## Description of the task
Which of the lines in the data mention the string "would"? List them all.

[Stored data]
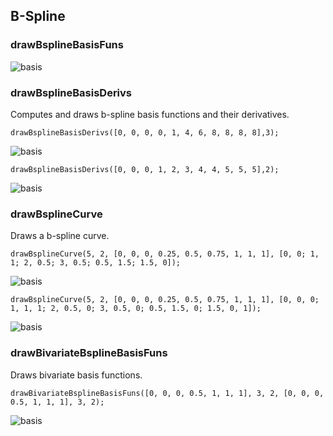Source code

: ## B-Spline
### drawBsplineBasisFuns
![basis](bspline_basis.svg.png)
### drawBsplineBasisDerivs
Computes and draws b-spline basis functions and their derivatives.

    drawBsplineBasisDerivs([0, 0, 0, 0, 1, 4, 6, 8, 8, 8, 8],3);

![basis](bspline_basis_derivs.svg.png)

    drawBsplineBasisDerivs([0, 0, 0, 1, 2, 3, 4, 4, 5, 5, 5],2);

![basis](bspline_basis_derivs_2.svg.png)
### drawBsplineCurve
Draws a b-spline curve.

    drawBsplineCurve(5, 2, [0, 0, 0, 0.25, 0.5, 0.75, 1, 1, 1], [0, 0; 1, 1; 2, 0.5; 3, 0.5; 0.5, 1.5; 1.5, 0]);

![basis](bspline_curve.svg.png)

    drawBsplineCurve(5, 2, [0, 0, 0, 0.25, 0.5, 0.75, 1, 1, 1], [0, 0, 0; 1, 1, 1; 2, 0.5, 0; 3, 0.5, 0; 0.5, 1.5, 0; 1.5, 0, 1]);

![basis](bspline_curve_3d.svg.png)
### drawBivariateBsplineBasisFuns
Draws bivariate basis functions.

    drawBivariateBsplineBasisFuns([0, 0, 0, 0.5, 1, 1, 1], 3, 2, [0, 0, 0, 0.5, 1, 1, 1], 3, 2);

![basis](bspline_bivariate_basis.svg.png)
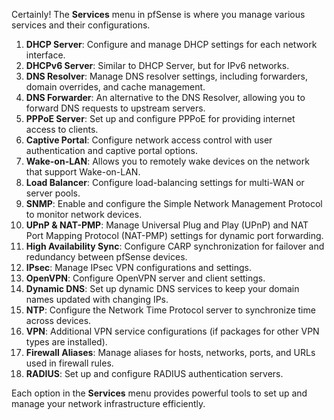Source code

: Certainly! The **Services** menu in pfSense is where you manage various services and their configurations.

1. **DHCP Server**: Configure and manage DHCP settings for each network interface.
2. **DHCPv6 Server**: Similar to DHCP Server, but for IPv6 networks.
3. **DNS Resolver**: Manage DNS resolver settings, including forwarders, domain overrides, and cache management.
4. **DNS Forwarder**: An alternative to the DNS Resolver, allowing you to forward DNS requests to upstream servers.
5. **PPPoE Server**: Set up and configure PPPoE for providing internet access to clients.
6. **Captive Portal**: Configure network access control with user authentication and captive portal options.
7. **Wake-on-LAN**: Allows you to remotely wake devices on the network that support Wake-on-LAN.
8. **Load Balancer**: Configure load-balancing settings for multi-WAN or server pools.
9. **SNMP**: Enable and configure the Simple Network Management Protocol to monitor network devices.
10. **UPnP & NAT-PMP**: Manage Universal Plug and Play (UPnP) and NAT Port Mapping Protocol (NAT-PMP) settings for dynamic port forwarding.
11. **High Availability Sync**: Configure CARP synchronization for failover and redundancy between pfSense devices.
12. **IPsec**: Manage IPsec VPN configurations and settings.
13. **OpenVPN**: Configure OpenVPN server and client settings.
14. **Dynamic DNS**: Set up dynamic DNS services to keep your domain names updated with changing IPs.
15. **NTP**: Configure the Network Time Protocol server to synchronize time across devices.
16. **VPN**: Additional VPN service configurations (if packages for other VPN types are installed).
17. **Firewall Aliases**: Manage aliases for hosts, networks, ports, and URLs used in firewall rules.
18. **RADIUS**: Set up and configure RADIUS authentication servers.

Each option in the **Services** menu provides powerful tools to set up and manage your network infrastructure efficiently.
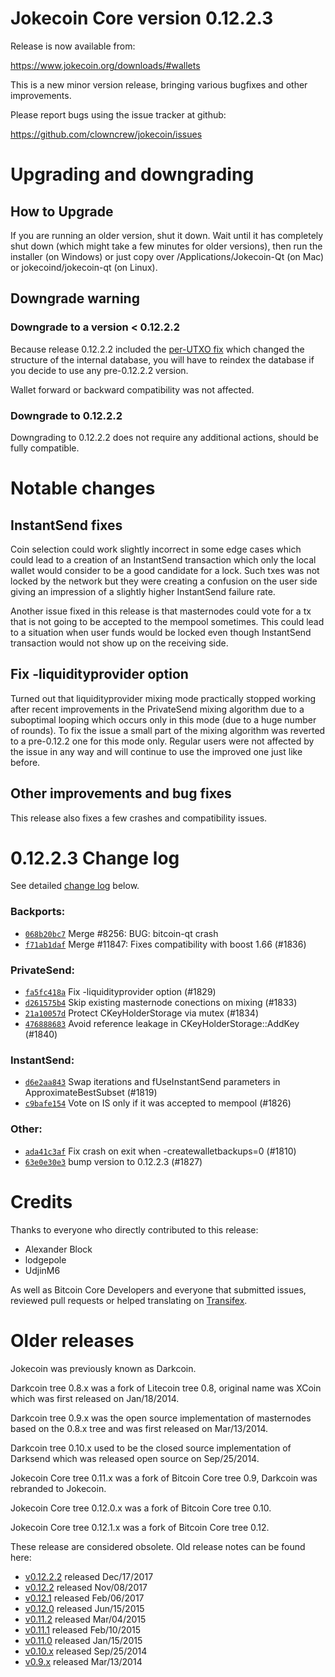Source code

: Jokecoin Core version 0.12.2.3
==========================

Release is now available from:

  <https://www.jokecoin.org/downloads/#wallets>

This is a new minor version release, bringing various bugfixes and other
improvements.

Please report bugs using the issue tracker at github:

  <https://github.com/clowncrew/jokecoin/issues>


Upgrading and downgrading
=========================

How to Upgrade
--------------

If you are running an older version, shut it down. Wait until it has completely
shut down (which might take a few minutes for older versions), then run the
installer (on Windows) or just copy over /Applications/Jokecoin-Qt (on Mac) or
jokecoind/jokecoin-qt (on Linux).

Downgrade warning
-----------------

### Downgrade to a version < 0.12.2.2

Because release 0.12.2.2 included the [per-UTXO fix](release-notes/jokecoin/release-notes-0.12.2.2.md#per-utxo-fix)
which changed the structure of the internal database, you will have to reindex
the database if you decide to use any pre-0.12.2.2 version.

Wallet forward or backward compatibility was not affected.

### Downgrade to 0.12.2.2

Downgrading to 0.12.2.2 does not require any additional actions, should be
fully compatible.

Notable changes
===============

InstantSend fixes
-----------------

Coin selection could work slightly incorrect in some edge cases which could
lead to a creation of an InstantSend transaction which only the local wallet
would consider to be a good candidate for a lock. Such txes was not locked by
the network but they were creating a confusion on the user side giving an
impression of a slightly higher InstantSend failure rate.

Another issue fixed in this release is that masternodes could vote for a tx
that is not going to be accepted to the mempool sometimes. This could lead to
a situation when user funds would be locked even though InstantSend transaction
would not show up on the receiving side.

Fix -liquidityprovider option
-----------------------------

Turned out that liquidityprovider mixing mode practically stopped working after
recent improvements in the PrivateSend mixing algorithm due to a suboptimal
looping which occurs only in this mode (due to a huge number of rounds). To fix
the issue a small part of the mixing algorithm was reverted to a pre-0.12.2 one
for this mode only. Regular users were not affected by the issue in any way and
will continue to use the improved one just like before.

Other improvements and bug fixes
--------------------------------

This release also fixes a few crashes and compatibility issues.


0.12.2.3 Change log
===================

See detailed [change log](https://github.com/clowncrew/jokecoin/compare/v0.12.2.2...clowncrew:v0.12.2.3) below.

### Backports:
- [`068b20bc7`](https://github.com/clowncrew/jokecoin/commit/068b20bc7) Merge #8256: BUG: bitcoin-qt crash
- [`f71ab1daf`](https://github.com/clowncrew/jokecoin/commit/f71ab1daf) Merge #11847: Fixes compatibility with boost 1.66 (#1836)

### PrivateSend:
- [`fa5fc418a`](https://github.com/clowncrew/jokecoin/commit/fa5fc418a) Fix -liquidityprovider option (#1829)
- [`d261575b4`](https://github.com/clowncrew/jokecoin/commit/d261575b4) Skip existing masternode conections on mixing (#1833)
- [`21a10057d`](https://github.com/clowncrew/jokecoin/commit/21a10057d) Protect CKeyHolderStorage via mutex (#1834)
- [`476888683`](https://github.com/clowncrew/jokecoin/commit/476888683) Avoid reference leakage in CKeyHolderStorage::AddKey (#1840)

### InstantSend:
- [`d6e2aa843`](https://github.com/clowncrew/jokecoin/commit/d6e2aa843) Swap iterations and fUseInstantSend parameters in ApproximateBestSubset (#1819)
- [`c9bafe154`](https://github.com/clowncrew/jokecoin/commit/c9bafe154) Vote on IS only if it was accepted to mempool (#1826)

### Other:
- [`ada41c3af`](https://github.com/clowncrew/jokecoin/commit/ada41c3af) Fix crash on exit when -createwalletbackups=0 (#1810)
- [`63e0e30e3`](https://github.com/clowncrew/jokecoin/commit/63e0e30e3) bump version to 0.12.2.3 (#1827)

Credits
=======

Thanks to everyone who directly contributed to this release:

- Alexander Block
- lodgepole
- UdjinM6

As well as Bitcoin Core Developers and everyone that submitted issues,
reviewed pull requests or helped translating on
[Transifex](https://www.transifex.com/projects/p/jokecoin/).


Older releases
==============

Jokecoin was previously known as Darkcoin.

Darkcoin tree 0.8.x was a fork of Litecoin tree 0.8, original name was XCoin
which was first released on Jan/18/2014.

Darkcoin tree 0.9.x was the open source implementation of masternodes based on
the 0.8.x tree and was first released on Mar/13/2014.

Darkcoin tree 0.10.x used to be the closed source implementation of Darksend
which was released open source on Sep/25/2014.

Jokecoin Core tree 0.11.x was a fork of Bitcoin Core tree 0.9,
Darkcoin was rebranded to Jokecoin.

Jokecoin Core tree 0.12.0.x was a fork of Bitcoin Core tree 0.10.

Jokecoin Core tree 0.12.1.x was a fork of Bitcoin Core tree 0.12.

These release are considered obsolete. Old release notes can be found here:

- [v0.12.2.2](release-notes/jokecoin/release-notes-0.12.2.2.md) released Dec/17/2017
- [v0.12.2](release-notes/jokecoin/release-notes-0.12.2.md) released Nov/08/2017
- [v0.12.1](release-notes/jokecoin/release-notes-0.12.1.md) released Feb/06/2017
- [v0.12.0](release-notes/jokecoin/release-notes-0.12.0.md) released Jun/15/2015
- [v0.11.2](release-notes/jokecoin/release-notes-0.11.2.md) released Mar/04/2015
- [v0.11.1](release-notes/jokecoin/release-notes-0.11.1.md) released Feb/10/2015
- [v0.11.0](release-notes/jokecoin/release-notes-0.11.0.md) released Jan/15/2015
- [v0.10.x](release-notes/jokecoin/release-notes-0.10.0.md) released Sep/25/2014
- [v0.9.x](release-notes/jokecoin/release-notes-0.9.0.md) released Mar/13/2014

## Expected answer
would consider to be a good candidate for a lock. Such txes was not locked by
a situation when user funds would be locked even though InstantSend transaction
would not show up on the receiving side.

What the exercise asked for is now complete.